Hospitals & Healthcare

The bed crunch, in plain words! Bed tracking in hospitals tells you where each bed is and what state it’s in (occupied, needs cleaning, ready). Bed management in hospitals is the daily work of allocating those beds so patients move through the system without pile-ups. Put them together and you get smoother patient flow efficiency: the right bed, for the right patient, at the right time. In 2025, with higher demand and thinner staffing, that combo isn’t “nice to have”, it’s survival.
Hospital leaders worldwide now list operational efficiency, bed turnover, discharge readiness and capacity planning as top priorities. When bed tracking and management in hospitals works, care speeds up, costs drop and safety improves. When it doesn’t, everything clogs.
Mapsted helps here:


• Healthcare institutions → indoor positioning, asset/staff tracking, patient flow.
• Healthcare facilities (IoT) → real-time asset tracking, personnel monitoring and workflow optimization, without extra beacons.

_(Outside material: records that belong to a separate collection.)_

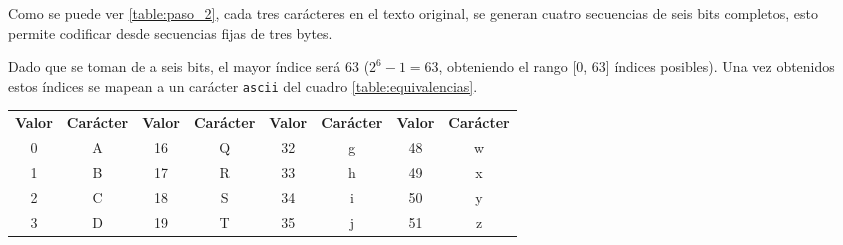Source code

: \documentclass[titlepage,a4paper]{article}
\begin{document}
Como se puede ver \ref{table:paso_2}, cada tres carácteres en el texto original, se generan cuatro secuencias de seis bits completos, esto permite codificar desde secuencias fijas de tres bytes. 

Dado que se toman de a seis bits, el mayor índice será 63 ($2^{6} - 1 = 63$, obteniendo el rango [0, 63] índices posibles). Una vez obtenidos estos índices se mapean a un carácter \verb|ascii| del cuadro \ref{table:equivalencias}.

\begin{table}[H]
\centering
\begin{tabular}{cc|cc|cc|cc}
\rowcolor[HTML]{EAECF0} 
{\color[HTML]{202122} \textbf{Valor}} & {\color[HTML]{202122} \textbf{Carácter}} & {\color[HTML]{202122} \textbf{Valor}} & {\color[HTML]{202122} \textbf{Carácter}} & {\color[HTML]{202122} \textbf{Valor}} & {\color[HTML]{202122} \textbf{Carácter}} & {\color[HTML]{202122} \textbf{Valor}} & {\color[HTML]{202122} \textbf{Carácter}} \\
\rowcolor[HTML]{F8F9FA} 
{\color[HTML]{202122} 0}              & {\color[HTML]{202122} A}                 & {\color[HTML]{202122} 16}             & {\color[HTML]{202122} Q}                 & {\color[HTML]{202122} 32}             & {\color[HTML]{202122} g}                 & {\color[HTML]{202122} 48}             & {\color[HTML]{202122} w}                 \\
\rowcolor[HTML]{F8F9FA} 
{\color[HTML]{202122} 1}              & {\color[HTML]{202122} B}                 & {\color[HTML]{202122} 17}             & {\color[HTML]{202122} R}                 & {\color[HTML]{202122} 33}             & {\color[HTML]{202122} h}                 & {\color[HTML]{202122} 49}             & {\color[HTML]{202122} x}                 \\
\rowcolor[HTML]{F8F9FA} 
{\color[HTML]{202122} 2}              & {\color[HTML]{202122} C}                 & {\color[HTML]{202122} 18}             & {\color[HTML]{202122} S}                 & {\color[HTML]{202122} 34}             & {\color[HTML]{202122} i}                 & {\color[HTML]{202122} 50}             & {\color[HTML]{202122} y}                 \\
\rowcolor[HTML]{F8F9FA} 
{\color[HTML]{202122} 3}              & {\color[HTML]{202122} D}                 & {\color[HTML]{202122} 19}             & {\color[HTML]{202122} T}                 & {\color[HTML]{202122} 35}             & {\color[HTML]{202122} j}                 & {\color[HTML]{202122} 51}             & {\color[HTML]{202122} z}                 \\

\end{tabular}
\end{table}
\end{document}
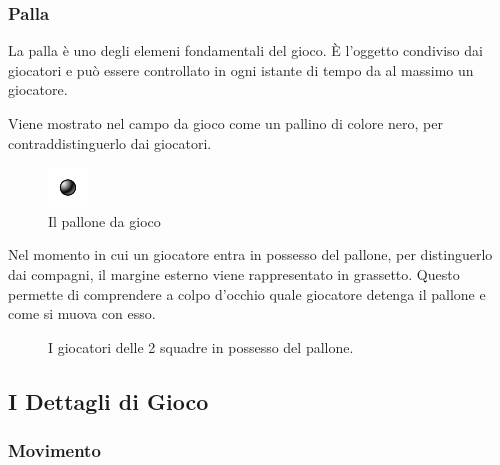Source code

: \documentclass[aps,letterpaper,10pt]{article}
\begin{document}
\subsubsection{Palla}

La palla \`e uno degli elemeni fondamentali del gioco. \`E l'oggetto condiviso dai giocatori e pu\`o essere controllato in ogni istante di tempo da al massimo un giocatore. \vspace{3mm}

Viene mostrato nel campo da gioco come un pallino di colore nero, per contraddistinguerlo dai giocatori.

\begin{figure}[H]
	\begin{center}
		\includegraphics[width=40px]{images/ball.pdf}
	\end{center}
\caption{Il pallone da gioco}
\end{figure}

Nel momento in cui un giocatore entra in possesso del pallone, per distinguerlo dai compagni, il margine esterno viene rappresentato in grassetto. Questo permette di comprendere a colpo d'occhio quale giocatore detenga il pallone e come si muova con esso.

\begin{figure}[H]
  \centering
    \hspace{1cm}             
  \caption{I giocatori delle 2 squadre in possesso del pallone.}
\end{figure}

\subsection{I Dettagli di Gioco}

\subsubsection{Movimento}
\label{movimento}
\end{document}

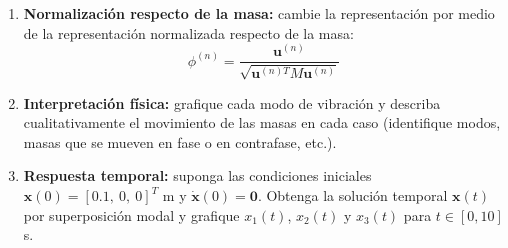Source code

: \documentclass[11pt]{article}
\begin{document}
\begin{question}
\begin{enumerate}
    \item \textbf{Normalización respecto de la masa:} cambie la representación por medio de la representación normalizada respecto de la masa:
      \[ \phi^{(n)} = \frac{\mathbf{u}^{(n)}}{\sqrt{\mathbf{u}^{(n)T} M \mathbf{u}^{(n)}}} \]

		\item \textbf{Interpretación física:} grafique cada modo de vibración y describa
		      cualitativamente el movimiento de las masas en cada caso (identifique modos, masas
		      que se mueven en fase o en contrafase, etc.).

		\item \textbf{Respuesta temporal:} suponga las condiciones iniciales
		      $\mathbf{x}(0) = [0.1,\ 0,\ 0]^T$ m y $\dot{\mathbf{x}}(0) = \mathbf{0}$.
		      Obtenga la solución temporal $\mathbf{x}(t)$ por superposición modal y grafique
		      $x_1(t)$, $x_2(t)$ y $x_3(t)$ para $t \in [0, 10]$ s.
	\end{enumerate}

\end{question}
\end{document}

These capabilities plug directly into a hospital bed management system strategy.
Global capacity is tight and getting tighter
A safe upper limit for hospital occupancy is often cited around 85%. Many systems creep near or beyond that, which leaves no buffer for surges. OECD data shows 2021 average occupancy at 69.8%, with Ireland, Israel and Canada above 85% and some hospitals routinely hitting full capacity regularly in resource-strained regions. That’s where delays begin.
In the U.S., occupancy jumped from 64% pre-2020 to 75% by 2023–2024. If trends continue, national occupancy could reach the critical 85% mark by 2032, at which point waits will spike, errors will rise and care quality will slip. The driver isn’t just a demand; it’s fewer staffed beds.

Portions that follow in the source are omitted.